Former Bosnian Serb President Biljana Plavsic upon her arrival in Belgrade

BELGRADE (Reuters) -- Radovan Karadzic's successor as Bosnian Serb president has left Swedish prison and arrived in Belgrade after winning early release from her sentence for committing war crimes.

The International Criminal Tribunal for former Yugoslavia (ICTY) in The Hague convicted Biljana Plavsic in February 2003 but last month granted an early release, a decision criticized by Bosnian Muslim relatives of victims of the 1992-95 war but celebrated by Bosnian Serbs.

She was the only woman convicted in The Hague of war crimes during the 1992-95 Bosnian war, Europe's worst fighting since World War II.

"I don't know what to think being free after eight years," Plavsic told reporters before visiting her brother.

She wore a fur coat and at one point threw a kiss to the crowd upon arrival in central Belgrade with current Bosnian Serb Prime Minister Milorad Dodik.

She had served two-thirds of an 11-year jail term for war crimes, and left Stockholm's airport early on October 27.

Backed by the West, Plavsic, 79, became Bosnian Serb president in 1996, succeeding Karadzic, who on October 26 boycotted the start of his trial at The Hague on 11 counts of war crimes and crimes against humanity, including genocide at Srebrenica.

She pleaded guilty to persecution on political, racial, and religious grounds by "inviting paramilitaries from Serbia to assist Bosnian Serb forces in effecting ethnic separation by force." Charges of genocide, extermination, and murder were dropped as part of a plea bargain.

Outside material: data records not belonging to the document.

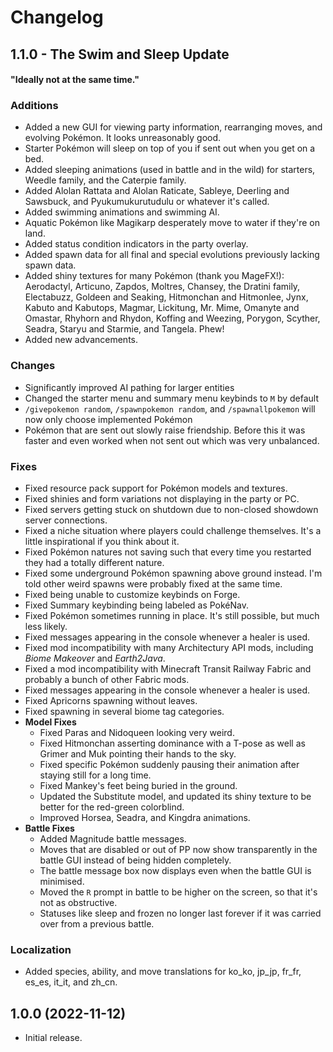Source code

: # Changelog

## 1.1.0 - The Swim and Sleep Update
#### "Ideally not at the same time."


### Additions
- Added a new GUI for viewing party information, rearranging moves, and evolving Pokémon. It looks unreasonably good.
- Starter Pokémon will sleep on top of you if sent out when you get on a bed.
- Added sleeping animations (used in battle and in the wild) for starters, Weedle family, and the Caterpie family.
- Added Alolan Rattata and Alolan Raticate, Sableye, Deerling and Sawsbuck, and Pyukumukurutudulu or whatever it's called.
- Added swimming animations and swimming AI.
- Aquatic Pokémon like Magikarp desperately move to water if they're on land.
- Added status condition indicators in the party overlay.
- Added spawn data for all final and special evolutions previously lacking spawn data.
- Added shiny textures for many Pokémon (thank you MageFX!): Aerodactyl, Articuno, Zapdos, Moltres, Chansey, the Dratini family, Electabuzz, Goldeen and Seaking, Hitmonchan and Hitmonlee, Jynx, Kabuto and Kabutops, Magmar, Lickitung, Mr. Mime, Omanyte and Omastar, Rhyhorn and Rhydon, Koffing and Weezing, Porygon, Scyther, Seadra, Staryu and Starmie, and Tangela. Phew!
- Added new advancements.

### Changes
- Significantly improved AI pathing for larger entities
- Changed the starter menu and summary menu keybinds to `M` by default
- `/givepokemon random`, `/spawnpokemon random`, and `/spawnallpokemon` will now only choose implemented Pokémon
- Pokémon that are sent out slowly raise friendship. Before this it was faster and even worked when not sent out which was very unbalanced.

### Fixes
- Fixed resource pack support for Pokémon models and textures.
- Fixed shinies and form variations not displaying in the party or PC.
- Fixed servers getting stuck on shutdown due to non-closed showdown server connections.
- Fixed a niche situation where players could challenge themselves. It's a little inspirational if you think about it.
- Fixed Pokémon natures not saving such that every time you restarted they had a totally different nature.
- Fixed some underground Pokémon spawning above ground instead. I'm told other weird spawns were probably fixed at the same time.
- Fixed being unable to customize keybinds on Forge.
- Fixed Summary keybinding being labeled as PokéNav.
- Fixed Pokémon sometimes running in place. It's still possible, but much less likely.
- Fixed messages appearing in the console whenever a healer is used.
- Fixed mod incompatibility with many Architectury API mods, including *Biome Makeover* and *Earth2Java*.
- Fixed a mod incompatibility with Minecraft Transit Railway Fabric and probably a bunch of other Fabric mods.
- Fixed messages appearing in the console whenever a healer is used.
- Fixed Apricorns spawning without leaves.
- Fixed spawning in several biome tag categories.
- **Model Fixes**
    - Fixed Paras and Nidoqueen looking very weird.
    - Fixed Hitmonchan asserting dominance with a T-pose as well as Grimer and Muk pointing their hands to the sky.
    - Fixed specific Pokémon suddenly pausing their animation after staying still for a long time.
    - Fixed Mankey's feet being buried in the ground.
    - Updated the Substitute model, and updated its shiny texture to be better for the red-green colorblind.
    - Improved Horsea, Seadra, and Kingdra animations.
- **Battle Fixes**
    - Added Magnitude battle messages.
    - Moves that are disabled or out of PP now show transparently in the battle GUI instead of being hidden completely.
    - The battle message box now displays even when the battle GUI is minimised.
    - Moved the `R` prompt in battle to be higher on the screen, so that it's not as obstructive.
    - Statuses like sleep and frozen no longer last forever if it was carried over from a previous battle.

### Localization
- Added species, ability, and move translations for ko_ko, jp_jp, fr_fr, es_es, it_it, and zh_cn. 
## 1.0.0 (2022-11-12)
- Initial release.
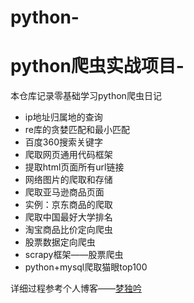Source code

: # python-
# python爬虫实战项目-

本仓库记录零基础学习python爬虫日记

- ip地址归属地的查询
- re库的贪婪匹配和最小匹配
- 百度360搜索关键字
- 爬取网页通用代码框架
- 提取html页面所有url链接
- 网络图片的爬取和存储
- 爬取亚马逊商品页面
- 实例：京东商品的爬取
- 爬取中国最好大学排名
- 淘宝商品比价定向爬虫
- 股票数据定向爬虫
- scrapy框架——股票爬虫
- python+mysql爬取猫眼top100


详细过程参考个人博客——[梦独吟](https://www.datealive.top/)


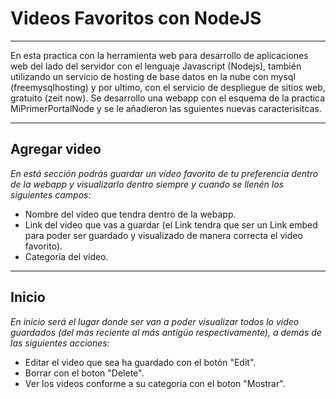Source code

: # Videos Favoritos con NodeJS

***
En esta practica con la herramienta web para desarrollo de aplicaciones web del lado del servidor con el lenguaje 
Javascript (Nodejs), también utilizando un servicio de hosting de base datos en la nube con mysql (freemysqlhosting) y por ultimo, con el servicio de despliegue de sitios web, gratuito (zeit now). Se desarrollo una webapp con el esquema de la practica MiPrimerPortalNode y se le añadieron las sguientes nuevas caracterisitcas.

***

## Agregar video

*En está sección podrás guardar un video favorito de tu preferencia dentro de la webapp y visualizarlo dentro siempre y cuando se llenén los siguientes campos:*

* Nombre del video que tendra dentro de la webapp.
* Link del video que vas a guardar (el Link tendra que ser un Link embed para poder ser guardado y visualizado de manera correcta el video favorito).
* Categoría del video.

***

## Inicio

*En inicio será el lugar donde ser van a poder visualizar todos lo video guardados (del más reciente al más antigüo respectivamente), a demás de las siguientes acciones:*

* Editar el video que sea ha guardado con el botón "Edit".
* Borrar con el boton "Delete".
* Ver los videos conforme a su categoria con el boton "Mostrar".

Criminals convicted at the ICTY do not serve their sentence in The Hague but are transferred to prisons outside the Netherlands.

"She will reside in Belgrade since she has Serbian citizenship," Belgrade radio B92 quoted her brother Zdravko Plavsic as saying.

Tribute And Protests


Dodik's visit from Bosnia to welcome his mentor's return highlights continued divisions in the country where 100,000 died during the war. European Union and U.S. diplomats have in recent weeks sought to bring together political leaders in the still divided country, yet have not seen any immediate success.

The chairman of Bosnia's federal presidency, Zeljko Komsic, an ethnic Croat, cancelled a visit to Sweden next month to protest Plavsic's early release, his cabinet said in a statement.

Komsic asked Sweden last year not to release Plavsic, saying it would be a "grave mistake to show mercy to a person who was...convicted for the worst crimes against humanity, and who took part in the planning...and persecution of Bosniaks [Bosnian Muslims], Croats, and other non-Serbs in Bosnia-Herzegovina."